Cierras los ojos. Aunque parezca raro, estás sólo en casa por primera vez en mucho tiempo. Has creado una paz imperturbable que ni la brisa acariciando las hojas de los árboles puede romper. Incluso al ser invadido por la penumbra, rezuma un aroma de procedencia desconocida que se encarga de establecer las sinapsis apropiadas para que se decodifiquen esos recuerdos que creías olvidados y desvencijados por el paso del tiempo. Algunos más que otros, a decir verdad. Rememoras detalles baladíes e insignificantes sepultados por años, como el color de uñas que usaba tu profesora de párvulos o el arco que delimitaba su cutícula al milímetro, pero eres incapaz de recordar qué cenaste la noche anterior o quién marcó en la última jornada.
Inmerso en tu viaje a las áreas más insondables de tu memoria, llegas a ese recuerdo edificado sobre los sólidos pilares de tu corazón, donde se ha erigido como un fortín inexpugnable que impide que ese preciado tesoro llamado recuerdo se disipe de forma fugaz. Es como si, por unos instantes, el hipotálamo, el hipocampo, el cerebelo, la amígdala, los ganglios basales y otros tecnicismos que he encontrado en Wikipedia, se mudaran al auténtico lugar donde residen los recuerdos: el corazón. Un recuerdo que, azotado por el tiempo y con la erosión de todas las emociones asociadas a él, sigue latente como el primer día. Luego vuelves a la realidad. Y más tarde retornas al lugar donde se escenificó aquella película que ha adoptado tintes oníricos, que se proyecta en bucle sobre tu pensamiento.
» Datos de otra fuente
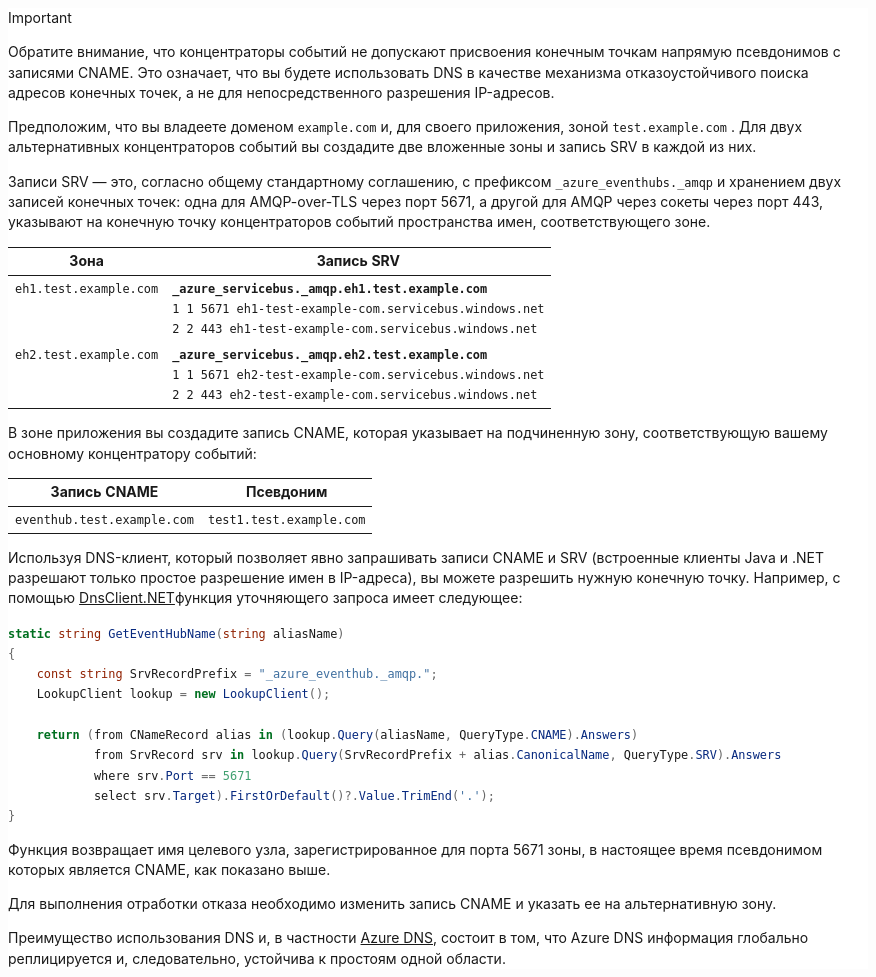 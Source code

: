 > [!IMPORTANT] 
> Обратите внимание, что концентраторы событий не допускают присвоения конечным точкам напрямую псевдонимов с записями CNAME. Это означает, что вы будете использовать DNS в качестве механизма отказоустойчивого поиска адресов конечных точек, а не для непосредственного разрешения IP-адресов.

Предположим, что вы владеете доменом `example.com` и, для своего приложения, зоной `test.example.com` . Для двух альтернативных концентраторов событий вы создадите две вложенные зоны и запись SRV в каждой из них.

Записи SRV — это, согласно общему стандартному соглашению, с префиксом `_azure_eventhubs._amqp` и хранением двух записей конечных точек: одна для AMQP-over-TLS через порт 5671, а другой для AMQP через сокеты через порт 443, указывают на конечную точку концентраторов событий пространства имен, соответствующего зоне.

| Зона                   | Запись SRV                                                                                                                                                            |
| ---------------------- | --------------------------------------------------------------------------------------------------------------------------------------------------------------------- |
| `eh1.test.example.com` | **`_azure_servicebus._amqp.eh1.test.example.com`**<br>`1 1 5671 eh1-test-example-com.servicebus.windows.net`<br>`2 2 443 eh1-test-example-com.servicebus.windows.net` |
| `eh2.test.example.com` | **`_azure_servicebus._amqp.eh2.test.example.com`**<br>`1 1 5671 eh2-test-example-com.servicebus.windows.net`<br>`2 2 443 eh2-test-example-com.servicebus.windows.net` |

В зоне приложения вы создадите запись CNAME, которая указывает на подчиненную зону, соответствующую вашему основному концентратору событий:

| Запись CNAME                | Псевдоним                    |
| --------------------------- | ------------------------ |
| `eventhub.test.example.com` | `test1.test.example.com` |

Используя DNS-клиент, который позволяет явно запрашивать записи CNAME и SRV (встроенные клиенты Java и .NET разрешают только простое разрешение имен в IP-адреса), вы можете разрешить нужную конечную точку. Например, с помощью [DnsClient.NET](https://dnsclient.michaco.net/)функция уточняющего запроса имеет следующее:

```C#
static string GetEventHubName(string aliasName)
{
    const string SrvRecordPrefix = "_azure_eventhub._amqp.";
    LookupClient lookup = new LookupClient();

    return (from CNameRecord alias in (lookup.Query(aliasName, QueryType.CNAME).Answers)
            from SrvRecord srv in lookup.Query(SrvRecordPrefix + alias.CanonicalName, QueryType.SRV).Answers
            where srv.Port == 5671
            select srv.Target).FirstOrDefault()?.Value.TrimEnd('.');
}
```

Функция возвращает имя целевого узла, зарегистрированное для порта 5671 зоны, в настоящее время псевдонимом которых является CNAME, как показано выше.

Для выполнения отработки отказа необходимо изменить запись CNAME и указать ее на альтернативную зону.

Преимущество использования DNS и, в частности [Azure DNS](../dns/dns-overview.md), состоит в том, что Azure DNS информация глобально реплицируется и, следовательно, устойчива к простоям одной области.


[1]: event-hubs-federation-replicator-functions.md
[2]: https://github.com/Azure-Samples/azure-messaging-replication-dotnet/tree/main/functions/config/EventHubCopy
[3]: https://github.com/Azure-Samples/azure-messaging-replication-dotnet/tree/main/functions/config/EventHubCopyToServiceBus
Y en ese preciso momento te das cuenta de que nada es como recordabas.
Decía el escritor Thomas Wolfe que somos el resultado de la suma de todos los recuerdos de nuestra vida. Otros como Albert Einstein, con menos romanticismo, afirmaban que «La memoria es la inteligencia de los tontos». Y algo de razón debía tener el célebre físico alemán. Recuerdas que las paredes no eran blancas, sino verdes; que la cerveza no era negra, sino rubia, que de fondo no se oía música soul de Barry White sino el alboroto de un partido de fútbol. Y es que nuestra memoria nos engaña, juega con nosotros, minimiza los vacíos, le otorga preponderancia a los mejores momentos y colorea las zonas en blanco dándoles el tono que le gustaría haber adquirido. Aunque, pese a su cuestionable capacidad de retención, hay un recuerdo que sí permanece intacto: cada milímetro de esa sonrisa enmarcada en unos no menos sugerentes labios.
Confiésalo. Habías asumido ese recuerdo como propio, lo dabas por hecho hasta tal punto que creías haberlo vivido y vivías pensando que sí lo habías hecho. Será que la memoria no es el registro más fiable que se pueda concebir, pero qué le vamos a hacer. Así es y rige nuestra vida de una forma de la que ni la más sofisticada hemeroteca digital pueda presumir. La historia es una alucinación consensuada, dado que crea el recuerdo y se convierte en él. Varía con sus relatores, pasa por el filtro de sus oyentes y es interpretada como nadie la contó. O sea, mentiras. Una gran sarta de mentiras, falsedades e imprecisiones narradas de unos que no las vivieron hacia otros que tampoco las vivieron sobre alguien a quien nadie conoció. Y para qué bucear en ellas. Desprender a nuestros recuerdos de su esencia mágica e indescifrable los convertiría en simples autopsias mentales. Recreémonos en mentiras vagas y maleables, mentiras al fin y al cabo, pero mentiras que encierran grandes verdades.